• **Provided records**:

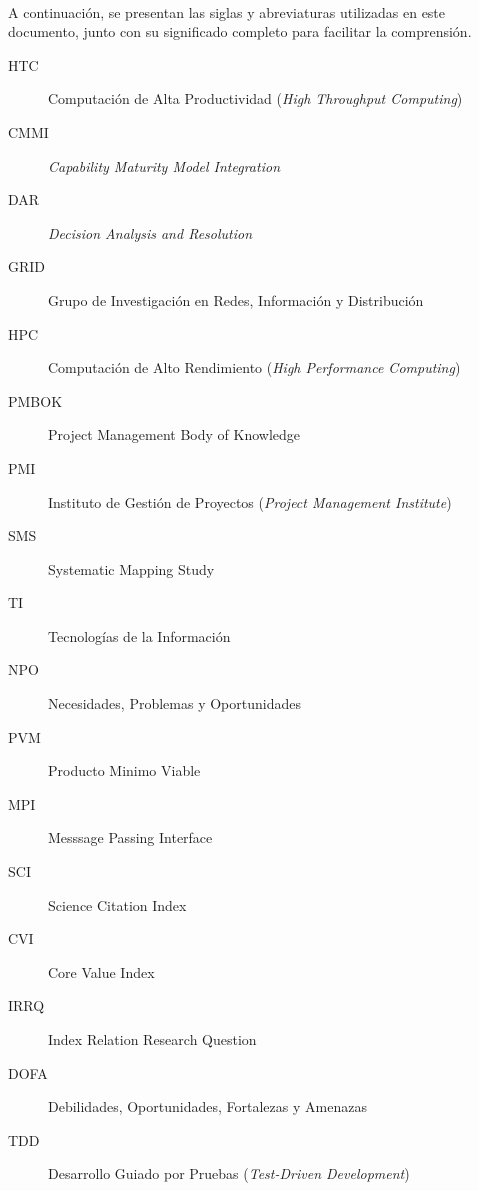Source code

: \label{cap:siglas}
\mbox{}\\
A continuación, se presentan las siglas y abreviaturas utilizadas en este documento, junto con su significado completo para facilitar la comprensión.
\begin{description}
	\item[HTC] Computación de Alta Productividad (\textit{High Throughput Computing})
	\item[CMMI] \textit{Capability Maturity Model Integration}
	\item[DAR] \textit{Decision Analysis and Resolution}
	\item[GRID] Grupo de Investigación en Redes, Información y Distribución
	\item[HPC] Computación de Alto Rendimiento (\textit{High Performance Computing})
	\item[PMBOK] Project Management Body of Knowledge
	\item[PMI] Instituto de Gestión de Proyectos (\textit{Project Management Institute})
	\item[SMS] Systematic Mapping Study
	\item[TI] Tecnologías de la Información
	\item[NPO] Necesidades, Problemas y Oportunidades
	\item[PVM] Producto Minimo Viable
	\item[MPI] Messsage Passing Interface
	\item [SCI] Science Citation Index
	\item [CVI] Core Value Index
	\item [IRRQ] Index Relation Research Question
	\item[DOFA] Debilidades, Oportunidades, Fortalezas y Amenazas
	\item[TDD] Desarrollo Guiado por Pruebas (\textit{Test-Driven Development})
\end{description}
--
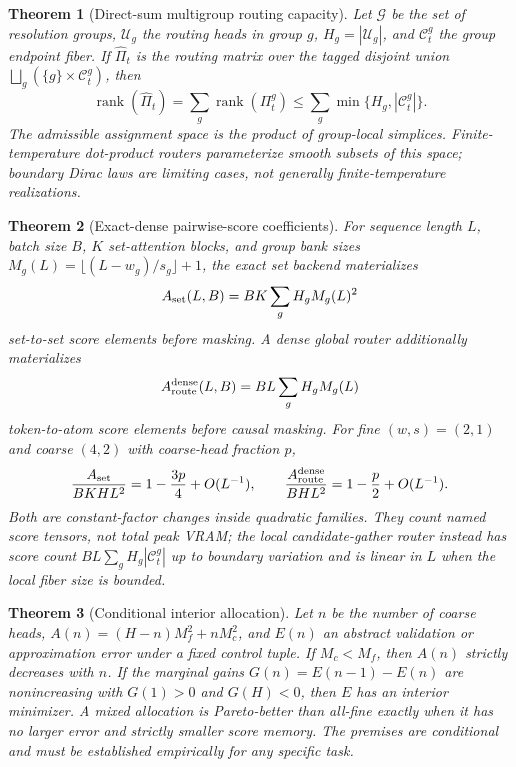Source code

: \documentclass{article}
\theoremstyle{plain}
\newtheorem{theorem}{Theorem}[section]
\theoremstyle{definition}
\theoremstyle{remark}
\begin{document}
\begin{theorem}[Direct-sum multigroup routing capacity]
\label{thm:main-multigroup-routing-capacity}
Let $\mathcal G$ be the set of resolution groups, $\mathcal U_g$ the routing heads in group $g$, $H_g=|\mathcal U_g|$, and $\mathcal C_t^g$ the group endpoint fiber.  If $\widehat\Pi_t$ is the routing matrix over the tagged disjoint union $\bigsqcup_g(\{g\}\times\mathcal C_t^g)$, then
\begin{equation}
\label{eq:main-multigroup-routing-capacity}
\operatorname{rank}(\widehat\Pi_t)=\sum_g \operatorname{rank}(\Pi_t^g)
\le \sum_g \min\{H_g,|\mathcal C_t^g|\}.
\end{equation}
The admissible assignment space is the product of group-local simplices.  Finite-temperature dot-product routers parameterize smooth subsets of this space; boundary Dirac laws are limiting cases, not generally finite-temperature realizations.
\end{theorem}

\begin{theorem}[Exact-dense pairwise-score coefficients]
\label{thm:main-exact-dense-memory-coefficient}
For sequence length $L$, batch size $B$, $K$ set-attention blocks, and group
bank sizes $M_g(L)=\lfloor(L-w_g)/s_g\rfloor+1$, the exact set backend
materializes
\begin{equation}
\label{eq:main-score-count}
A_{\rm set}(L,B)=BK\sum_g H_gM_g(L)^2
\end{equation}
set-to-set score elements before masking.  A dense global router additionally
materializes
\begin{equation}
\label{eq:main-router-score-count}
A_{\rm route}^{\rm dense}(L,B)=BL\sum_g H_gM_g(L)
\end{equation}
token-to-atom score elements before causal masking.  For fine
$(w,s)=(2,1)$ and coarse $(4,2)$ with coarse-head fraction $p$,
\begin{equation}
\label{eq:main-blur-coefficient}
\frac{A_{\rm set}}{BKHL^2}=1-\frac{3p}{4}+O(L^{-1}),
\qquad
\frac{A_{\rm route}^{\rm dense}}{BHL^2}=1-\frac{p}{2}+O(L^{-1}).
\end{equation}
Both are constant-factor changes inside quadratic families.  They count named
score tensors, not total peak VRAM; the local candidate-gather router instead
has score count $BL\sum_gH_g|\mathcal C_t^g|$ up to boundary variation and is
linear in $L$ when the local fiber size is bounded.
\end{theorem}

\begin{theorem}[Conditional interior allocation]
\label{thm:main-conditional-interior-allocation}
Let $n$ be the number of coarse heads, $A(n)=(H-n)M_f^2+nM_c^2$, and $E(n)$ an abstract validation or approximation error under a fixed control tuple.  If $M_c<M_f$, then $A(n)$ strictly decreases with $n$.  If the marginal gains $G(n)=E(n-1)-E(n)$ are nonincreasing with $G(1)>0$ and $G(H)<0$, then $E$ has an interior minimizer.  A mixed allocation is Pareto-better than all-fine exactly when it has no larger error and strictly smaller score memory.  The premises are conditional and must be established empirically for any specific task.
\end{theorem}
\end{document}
---
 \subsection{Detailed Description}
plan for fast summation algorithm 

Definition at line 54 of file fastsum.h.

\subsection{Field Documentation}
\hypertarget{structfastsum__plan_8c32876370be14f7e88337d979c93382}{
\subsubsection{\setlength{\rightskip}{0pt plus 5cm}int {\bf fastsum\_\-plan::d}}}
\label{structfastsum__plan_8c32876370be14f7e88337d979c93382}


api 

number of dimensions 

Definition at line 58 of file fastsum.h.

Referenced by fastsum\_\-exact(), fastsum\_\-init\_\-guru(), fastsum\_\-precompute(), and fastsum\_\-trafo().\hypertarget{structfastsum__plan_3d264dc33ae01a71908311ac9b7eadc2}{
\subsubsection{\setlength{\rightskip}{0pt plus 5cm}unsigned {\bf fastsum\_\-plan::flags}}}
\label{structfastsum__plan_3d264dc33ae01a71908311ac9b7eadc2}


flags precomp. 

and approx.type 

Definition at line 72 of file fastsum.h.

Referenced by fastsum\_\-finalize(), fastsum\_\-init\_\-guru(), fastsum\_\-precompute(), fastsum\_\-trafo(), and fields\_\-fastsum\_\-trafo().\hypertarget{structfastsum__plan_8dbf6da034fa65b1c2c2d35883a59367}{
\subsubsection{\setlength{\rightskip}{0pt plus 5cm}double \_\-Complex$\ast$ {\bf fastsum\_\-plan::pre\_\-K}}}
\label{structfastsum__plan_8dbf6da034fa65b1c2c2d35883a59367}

• **Exercise**:
Wherever a line of the data above contains "mathcal", copy that line.

• **Expected answer**:
Let $\mathcal G$ be the set of resolution groups, $\mathcal U_g$ the routing heads in group $g$, $H_g=|\mathcal U_g|$, and $\mathcal C_t^g$ the group endpoint fiber.  If $\widehat\Pi_t$ is the routing matrix over the tagged disjoint union $\bigsqcup_g(\{g\}\times\mathcal C_t^g)$, then
\le \sum_g \min\{H_g,|\mathcal C_t^g|\}.
has score count $BL\sum_gH_g|\mathcal C_t^g|$ up to boundary variation and is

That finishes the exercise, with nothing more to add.